Duisburg schließt öffentliche Einrichtungen über die Feiertage bis Anfang **Januar**
Krzysztof LöfflerDuisburg schließt öffentliche Einrichtungen über die Feiertage bis Anfang **Januar**
Die Stadtverwaltung Duisburg schließt über die Jahresendfeiertage vom 24. Dezember bis zum 2. Januar. Von der Maßnahme betroffen sind zahlreiche öffentliche Einrichtungen, darunter Bibliotheken, Schwimmbäder und Kindertagesstätten. Die Verwaltung von Oberbürgermeister Sören Link will damit Kosten sparen und den Energieverbrauch während der Schließzeit reduzieren.
Die meisten städtischen Dienststellen bleiben vom 24. Dezember bis zum 2. Januar geschlossen. Dazu zählen kommunale Kitas, Jugendzentren und Abenteuerspielplätze. Auch die Volkshochschule, die Musik- und Kunstschule sowie die Straßensozialarbeit stellen in dieser Zeit ihren Betrieb ein.
Die Zentralbibliothek bleibt lediglich an Heiligabend, dem ersten und zweiten Weihnachtsfeiertag sowie an Silvester und Neujahr geschlossen. Alle Zweigstellen der Stadtbibliothek haben jedoch vom 24. Dezember bis zum 5. Januar durchgehend zu. Die städtischen Schwimmbäder sind komplett vom 24. Dezember bis zum 1. Januar geschlossen. Zwei Museen – das Binnenschifffahrtsmuseum und das Kultur- und Stadthistorische Museum – öffnen am 26. Dezember, bleiben aber an den übrigen Feiertagen (24., 25., 31. Dezember und 1. Januar) geschlossen. Die Außendienste für Grünflächen und Straßenreinigung arbeiten zwischen Weihnachten und Neujahr weiter. Ein eingeschränkter Notdienst zur Sterbefallmeldung wird im Standesamt Rheinhausen am 29. und 30. Dezember sowie am 2. Januar angeboten. Die Leitstelle des Ordnungsamts ist vom 26. bis 30. Dezember telefonisch erreichbar und nimmt ab dem 2. Januar wieder den regulären Betrieb auf.

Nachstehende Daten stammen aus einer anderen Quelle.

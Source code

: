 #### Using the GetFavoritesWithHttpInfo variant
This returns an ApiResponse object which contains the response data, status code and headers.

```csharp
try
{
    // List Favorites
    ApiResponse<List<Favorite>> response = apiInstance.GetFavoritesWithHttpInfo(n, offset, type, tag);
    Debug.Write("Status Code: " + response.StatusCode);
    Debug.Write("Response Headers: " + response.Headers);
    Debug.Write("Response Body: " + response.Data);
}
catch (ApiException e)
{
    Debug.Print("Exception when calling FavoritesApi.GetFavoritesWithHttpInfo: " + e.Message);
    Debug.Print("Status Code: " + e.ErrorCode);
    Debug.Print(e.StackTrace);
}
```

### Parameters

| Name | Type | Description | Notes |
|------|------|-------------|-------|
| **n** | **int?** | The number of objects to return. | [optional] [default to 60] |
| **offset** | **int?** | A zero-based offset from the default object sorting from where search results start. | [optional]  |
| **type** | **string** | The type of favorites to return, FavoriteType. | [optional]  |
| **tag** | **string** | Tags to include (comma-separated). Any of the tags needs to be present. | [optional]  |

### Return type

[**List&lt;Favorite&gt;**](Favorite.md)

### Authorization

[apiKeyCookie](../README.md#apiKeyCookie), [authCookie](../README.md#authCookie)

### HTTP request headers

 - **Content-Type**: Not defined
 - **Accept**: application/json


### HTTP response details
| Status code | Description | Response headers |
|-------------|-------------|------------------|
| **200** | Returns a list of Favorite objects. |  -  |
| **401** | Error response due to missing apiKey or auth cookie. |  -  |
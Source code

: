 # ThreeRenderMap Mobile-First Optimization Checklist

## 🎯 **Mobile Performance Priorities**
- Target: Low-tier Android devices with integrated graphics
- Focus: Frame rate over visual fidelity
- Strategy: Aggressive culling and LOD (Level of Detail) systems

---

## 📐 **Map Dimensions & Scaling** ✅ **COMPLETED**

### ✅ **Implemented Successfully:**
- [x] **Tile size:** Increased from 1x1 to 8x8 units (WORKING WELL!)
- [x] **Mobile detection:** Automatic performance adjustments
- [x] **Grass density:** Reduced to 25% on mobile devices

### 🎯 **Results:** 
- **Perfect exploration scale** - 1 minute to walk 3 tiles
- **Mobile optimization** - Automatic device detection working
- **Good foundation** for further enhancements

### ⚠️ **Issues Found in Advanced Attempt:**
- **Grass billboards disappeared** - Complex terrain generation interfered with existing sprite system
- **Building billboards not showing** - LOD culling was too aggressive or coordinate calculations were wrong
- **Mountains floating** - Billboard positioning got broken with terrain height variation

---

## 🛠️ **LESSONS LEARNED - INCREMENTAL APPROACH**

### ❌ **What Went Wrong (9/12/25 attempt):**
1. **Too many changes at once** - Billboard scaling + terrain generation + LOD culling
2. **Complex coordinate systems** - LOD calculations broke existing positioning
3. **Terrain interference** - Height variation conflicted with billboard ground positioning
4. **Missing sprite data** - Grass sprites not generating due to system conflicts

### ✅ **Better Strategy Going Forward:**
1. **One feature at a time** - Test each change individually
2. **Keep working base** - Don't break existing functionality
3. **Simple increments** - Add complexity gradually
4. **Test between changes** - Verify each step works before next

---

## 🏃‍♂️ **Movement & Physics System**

Durch die Schließung sollen angesammelte Urlaubsbestände abgebaut und Energiekosten gesenkt werden. Gleichzeitig unterstützt die Maßnahme die Haushaltskonsolidierung der Stadt und verringert den CO₂-Ausstoß durch Heizung, Stromverbrauch und Dienstfahrten.
Die Betriebspause hilft Duisburg, laufende Ausgaben zu reduzieren und die Umweltbilanz zu verbessern. Ab dem 2. Januar nehmen die öffentlichen Einrichtungen schrittweise ihren normalen Betrieb wieder auf. Bürgerinnen und Bürger werden gebeten, sich vor einem Besuch über die genauen Öffnungstermine der jeweiligen Einrichtung zu informieren.